É verdade que a lista de gêneros e subgêneros catalogados e formatados pela indústria fonográfica já era longa -e um tanto bizarra- nas décadas finais do nosso glorioso século 20. Mas nada se compara ao que temos hoje. A própria expressão "indústria fonográfica" evoca um mundo remoto de maravilhas modernas, o tempo em que o LP, o long-play, ordenava o consumo de música e dava sentido à idéia de formar uma discoteca.
Ainda tivemos um último alento à reunião de arquivos musicais em prateleiras quando apareceu o CD, embalado como mídia definitiva.
Agora, até minha doce e preguiçosa gata Twiggy sabe que isso está mudando. O estoque da produção cultural torna-se prodigioso e as invenções eletrônicas criam facilidades inéditas para fazer e difundir. Aconteceu, nos últimos 15 anos, o que dona Rosa, minha saudosa professora comunista, chamaria de um "salto de qualidade na esfera tecnológica" (e complementaria: "na atual etapa do capitalismo").
Vou pensando nessas e noutras obviedades contemporâneas enquanto tento atravessar São Paulo no horário do rush, medida temporal que na dinâmica capital bandeirante tem aplicação bastante elástica, podendo se estender das sete da manhã às dez da noite.
A moça do helicóptero da rádio descreve cenários apavorantes. Pessoas, carros, ônibus, vans e motocicletas tentam chegar a algum lugar.
Muita gente na área. E no mundo: éramos 1 bilhão em 1820, 2 bilhões em 1930, 3 bilhões em 1960, 5 bilhões em 1988. Os "population clocks" dizem que agora estamos perto de 6,6 bilhões de almas sobre a superfície do planeta.
Dona Rosa não gostava muito da conversa "malthusiana" sobre explosão demográfica. Mas ela não deixaria de ver que estamos num novo e impressionante cenário quantitativo -e o agigantamento desse dragão de duas cabeças chamado China não pára de nos chamar a atenção para isso.
Mesmo considerando que a maior parte dos seres humanos viva em péssimas condições (esperemos que Bono e a turma de Davos dêem logo um jeito nisso), há um notável acréscimo de população que chega ao mercado.

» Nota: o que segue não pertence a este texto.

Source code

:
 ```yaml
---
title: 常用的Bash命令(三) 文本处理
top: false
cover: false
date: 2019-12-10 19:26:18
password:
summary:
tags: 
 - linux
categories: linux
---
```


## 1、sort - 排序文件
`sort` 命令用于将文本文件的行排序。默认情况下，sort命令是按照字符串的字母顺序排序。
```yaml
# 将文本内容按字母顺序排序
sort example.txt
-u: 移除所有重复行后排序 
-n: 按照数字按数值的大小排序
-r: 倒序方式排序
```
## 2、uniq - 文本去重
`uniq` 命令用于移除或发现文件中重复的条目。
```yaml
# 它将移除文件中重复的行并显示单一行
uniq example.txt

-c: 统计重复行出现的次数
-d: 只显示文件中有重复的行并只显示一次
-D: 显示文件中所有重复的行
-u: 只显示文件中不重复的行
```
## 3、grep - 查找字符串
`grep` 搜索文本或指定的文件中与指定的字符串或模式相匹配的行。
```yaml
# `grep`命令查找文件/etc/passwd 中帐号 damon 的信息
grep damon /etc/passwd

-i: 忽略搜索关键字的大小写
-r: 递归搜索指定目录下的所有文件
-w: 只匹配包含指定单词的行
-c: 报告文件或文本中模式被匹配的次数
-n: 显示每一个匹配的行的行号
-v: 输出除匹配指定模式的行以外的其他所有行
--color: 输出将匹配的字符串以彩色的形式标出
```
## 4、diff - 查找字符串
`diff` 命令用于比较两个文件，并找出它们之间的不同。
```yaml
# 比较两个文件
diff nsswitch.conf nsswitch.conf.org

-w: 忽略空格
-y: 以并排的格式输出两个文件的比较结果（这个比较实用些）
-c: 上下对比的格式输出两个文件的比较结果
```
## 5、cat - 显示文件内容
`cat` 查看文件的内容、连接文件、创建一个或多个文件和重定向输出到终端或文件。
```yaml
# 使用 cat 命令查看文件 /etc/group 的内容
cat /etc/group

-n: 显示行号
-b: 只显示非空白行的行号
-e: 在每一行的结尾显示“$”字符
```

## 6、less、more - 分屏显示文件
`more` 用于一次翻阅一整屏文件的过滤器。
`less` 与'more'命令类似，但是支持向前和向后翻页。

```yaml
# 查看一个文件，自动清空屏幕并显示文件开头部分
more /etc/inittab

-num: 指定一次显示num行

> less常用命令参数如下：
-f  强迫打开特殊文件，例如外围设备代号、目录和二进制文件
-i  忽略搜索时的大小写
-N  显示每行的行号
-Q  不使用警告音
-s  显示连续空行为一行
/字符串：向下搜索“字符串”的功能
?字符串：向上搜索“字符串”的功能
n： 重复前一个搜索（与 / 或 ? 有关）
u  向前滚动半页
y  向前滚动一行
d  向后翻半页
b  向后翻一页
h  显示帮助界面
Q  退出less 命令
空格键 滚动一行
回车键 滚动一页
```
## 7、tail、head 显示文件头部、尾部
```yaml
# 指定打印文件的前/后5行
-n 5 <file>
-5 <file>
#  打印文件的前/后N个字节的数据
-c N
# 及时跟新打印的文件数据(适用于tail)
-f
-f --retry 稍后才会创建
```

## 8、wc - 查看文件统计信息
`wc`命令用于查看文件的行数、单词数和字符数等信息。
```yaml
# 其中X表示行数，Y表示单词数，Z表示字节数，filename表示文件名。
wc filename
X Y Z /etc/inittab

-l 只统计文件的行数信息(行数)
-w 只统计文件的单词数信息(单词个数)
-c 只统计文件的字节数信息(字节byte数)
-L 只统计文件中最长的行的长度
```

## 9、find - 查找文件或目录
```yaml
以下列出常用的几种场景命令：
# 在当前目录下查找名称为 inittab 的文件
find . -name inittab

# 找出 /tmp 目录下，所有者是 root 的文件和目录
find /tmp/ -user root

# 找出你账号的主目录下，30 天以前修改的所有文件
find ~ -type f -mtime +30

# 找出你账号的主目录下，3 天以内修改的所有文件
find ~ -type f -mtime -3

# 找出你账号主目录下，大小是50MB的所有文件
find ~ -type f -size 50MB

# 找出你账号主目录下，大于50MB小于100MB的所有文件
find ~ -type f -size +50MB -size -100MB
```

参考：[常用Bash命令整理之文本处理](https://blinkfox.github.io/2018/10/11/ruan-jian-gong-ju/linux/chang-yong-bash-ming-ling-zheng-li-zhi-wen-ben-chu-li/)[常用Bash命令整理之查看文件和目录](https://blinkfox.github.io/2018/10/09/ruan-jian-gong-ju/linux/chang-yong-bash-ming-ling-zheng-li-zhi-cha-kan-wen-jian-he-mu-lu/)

E isso vai propiciando essa espécie de pulverização sustentável dos gostos, dos interesses culturais, dos modismos e dos comportamentos a que estamos assistimos. Bastaria, aliás, observar a quantidade de "ícones" que agora povoa a mídia para imaginar a proliferação das tribos.
Tudo isso, pensando bem, só encoraja minha escolha. Nada de "drill & bass" ou "microhouse". Vou ligar o iPod e submergir numa onda de "isolationism".


MARCOS AUGUSTO GONÇALVES, editor da Ilustrada, passa a escrever às quintas-feiras nesta coluna.